-------- Data --------
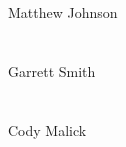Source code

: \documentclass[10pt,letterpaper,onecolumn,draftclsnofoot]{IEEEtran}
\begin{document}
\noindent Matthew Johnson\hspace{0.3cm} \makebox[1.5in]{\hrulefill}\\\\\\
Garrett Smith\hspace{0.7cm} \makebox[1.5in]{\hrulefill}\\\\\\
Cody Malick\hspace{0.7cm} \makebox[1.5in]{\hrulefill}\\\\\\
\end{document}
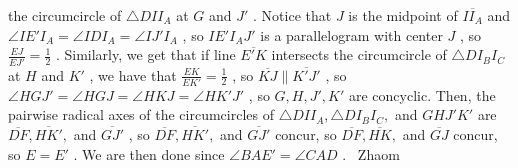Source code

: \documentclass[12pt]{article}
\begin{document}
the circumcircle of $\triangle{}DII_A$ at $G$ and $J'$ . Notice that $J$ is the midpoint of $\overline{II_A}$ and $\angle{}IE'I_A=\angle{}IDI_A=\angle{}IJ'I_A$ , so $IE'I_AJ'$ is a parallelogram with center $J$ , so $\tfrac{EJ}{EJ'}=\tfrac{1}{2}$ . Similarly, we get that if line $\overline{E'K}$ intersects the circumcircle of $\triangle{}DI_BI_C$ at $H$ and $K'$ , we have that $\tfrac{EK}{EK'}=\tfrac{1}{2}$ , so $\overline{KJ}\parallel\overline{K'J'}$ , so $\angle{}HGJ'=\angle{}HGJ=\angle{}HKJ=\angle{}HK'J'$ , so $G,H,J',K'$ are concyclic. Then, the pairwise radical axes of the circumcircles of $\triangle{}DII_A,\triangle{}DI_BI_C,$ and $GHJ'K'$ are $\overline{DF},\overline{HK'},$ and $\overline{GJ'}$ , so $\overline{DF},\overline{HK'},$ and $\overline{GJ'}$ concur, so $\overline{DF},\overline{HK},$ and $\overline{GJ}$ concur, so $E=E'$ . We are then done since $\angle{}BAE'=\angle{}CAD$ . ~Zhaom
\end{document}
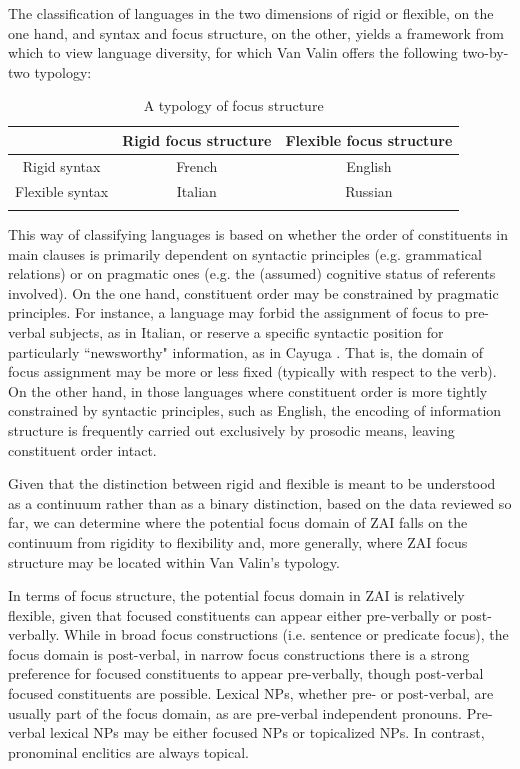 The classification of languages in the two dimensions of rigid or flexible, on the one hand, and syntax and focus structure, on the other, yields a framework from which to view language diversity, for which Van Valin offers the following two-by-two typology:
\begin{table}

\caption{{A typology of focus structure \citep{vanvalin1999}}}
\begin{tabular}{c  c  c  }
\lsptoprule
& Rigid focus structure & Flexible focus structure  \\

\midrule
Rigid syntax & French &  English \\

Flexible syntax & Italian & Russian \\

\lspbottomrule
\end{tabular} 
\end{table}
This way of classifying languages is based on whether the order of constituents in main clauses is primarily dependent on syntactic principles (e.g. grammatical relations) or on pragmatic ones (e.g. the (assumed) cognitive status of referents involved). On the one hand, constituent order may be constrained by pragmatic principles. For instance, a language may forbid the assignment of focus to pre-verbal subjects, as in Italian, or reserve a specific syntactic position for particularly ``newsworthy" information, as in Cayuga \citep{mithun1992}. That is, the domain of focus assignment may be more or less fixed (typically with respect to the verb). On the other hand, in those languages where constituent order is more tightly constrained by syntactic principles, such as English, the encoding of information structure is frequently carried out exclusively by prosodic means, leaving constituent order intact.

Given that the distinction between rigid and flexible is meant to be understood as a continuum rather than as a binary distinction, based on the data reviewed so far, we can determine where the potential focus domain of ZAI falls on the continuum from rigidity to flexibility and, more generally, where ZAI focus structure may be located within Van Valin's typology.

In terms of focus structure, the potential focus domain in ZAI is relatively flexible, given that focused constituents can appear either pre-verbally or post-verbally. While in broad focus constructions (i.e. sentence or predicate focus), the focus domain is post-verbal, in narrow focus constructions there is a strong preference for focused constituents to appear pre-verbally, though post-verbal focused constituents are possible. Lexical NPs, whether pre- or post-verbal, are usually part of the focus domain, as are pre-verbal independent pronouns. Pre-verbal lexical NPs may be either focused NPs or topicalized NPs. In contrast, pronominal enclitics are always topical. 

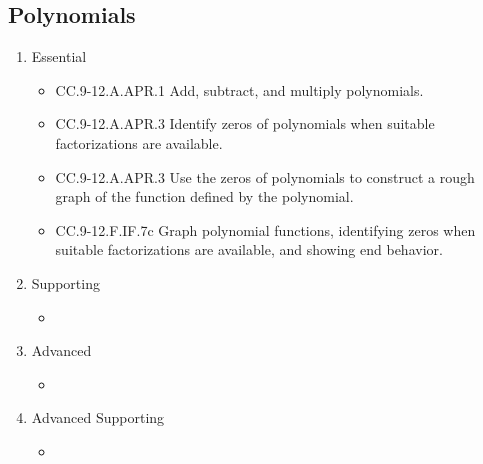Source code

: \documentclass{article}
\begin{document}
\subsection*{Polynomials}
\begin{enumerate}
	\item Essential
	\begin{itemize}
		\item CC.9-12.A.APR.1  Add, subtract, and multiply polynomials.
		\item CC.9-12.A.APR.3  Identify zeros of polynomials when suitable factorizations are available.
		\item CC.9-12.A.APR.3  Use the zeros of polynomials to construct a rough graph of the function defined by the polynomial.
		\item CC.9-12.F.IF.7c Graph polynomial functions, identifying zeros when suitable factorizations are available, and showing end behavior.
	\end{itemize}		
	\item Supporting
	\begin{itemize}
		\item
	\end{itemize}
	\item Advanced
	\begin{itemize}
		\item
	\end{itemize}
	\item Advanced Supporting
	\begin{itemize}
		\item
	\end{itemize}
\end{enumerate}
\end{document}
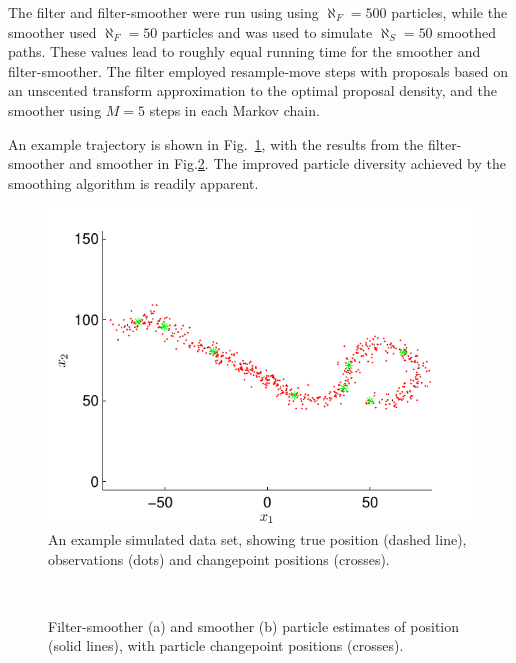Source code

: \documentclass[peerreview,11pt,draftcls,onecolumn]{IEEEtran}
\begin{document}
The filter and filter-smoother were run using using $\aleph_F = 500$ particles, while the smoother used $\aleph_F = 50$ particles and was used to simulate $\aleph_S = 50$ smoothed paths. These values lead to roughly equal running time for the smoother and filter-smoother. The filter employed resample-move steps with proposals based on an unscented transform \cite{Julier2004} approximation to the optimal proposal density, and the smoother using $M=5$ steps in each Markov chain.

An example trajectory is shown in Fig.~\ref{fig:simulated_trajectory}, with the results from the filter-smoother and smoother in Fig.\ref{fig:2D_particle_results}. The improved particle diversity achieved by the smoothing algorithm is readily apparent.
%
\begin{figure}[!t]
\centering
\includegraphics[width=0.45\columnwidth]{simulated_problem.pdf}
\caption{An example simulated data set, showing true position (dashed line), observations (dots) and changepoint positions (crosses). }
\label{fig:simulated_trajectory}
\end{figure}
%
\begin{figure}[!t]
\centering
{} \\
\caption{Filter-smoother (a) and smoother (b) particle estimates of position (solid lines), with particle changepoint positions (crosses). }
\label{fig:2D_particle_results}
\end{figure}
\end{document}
--------
Copy out, exactly as written, the line that contains "The filter and" along with every line that comes after it in the material above, and nothing else.

- Task response
The filter and filter-smoother were run using using $\aleph_F = 500$ particles, while the smoother used $\aleph_F = 50$ particles and was used to simulate $\aleph_S = 50$ smoothed paths. These values lead to roughly equal running time for the smoother and filter-smoother. The filter employed resample-move steps with proposals based on an unscented transform \cite{Julier2004} approximation to the optimal proposal density, and the smoother using $M=5$ steps in each Markov chain.

An example trajectory is shown in Fig.~\ref{fig:simulated_trajectory}, with the results from the filter-smoother and smoother in Fig.\ref{fig:2D_particle_results}. The improved particle diversity achieved by the smoothing algorithm is readily apparent.
%
\begin{figure}[!t]
\centering
\includegraphics[width=0.45\columnwidth]{simulated_problem.pdf}
\caption{An example simulated data set, showing true position (dashed line), observations (dots) and changepoint positions (crosses). }
\label{fig:simulated_trajectory}
\end{figure}
%
\begin{figure}[!t]
\centering
{} \\
\caption{Filter-smoother (a) and smoother (b) particle estimates of position (solid lines), with particle changepoint positions (crosses). }
\label{fig:2D_particle_results}
\end{figure}
\end{document}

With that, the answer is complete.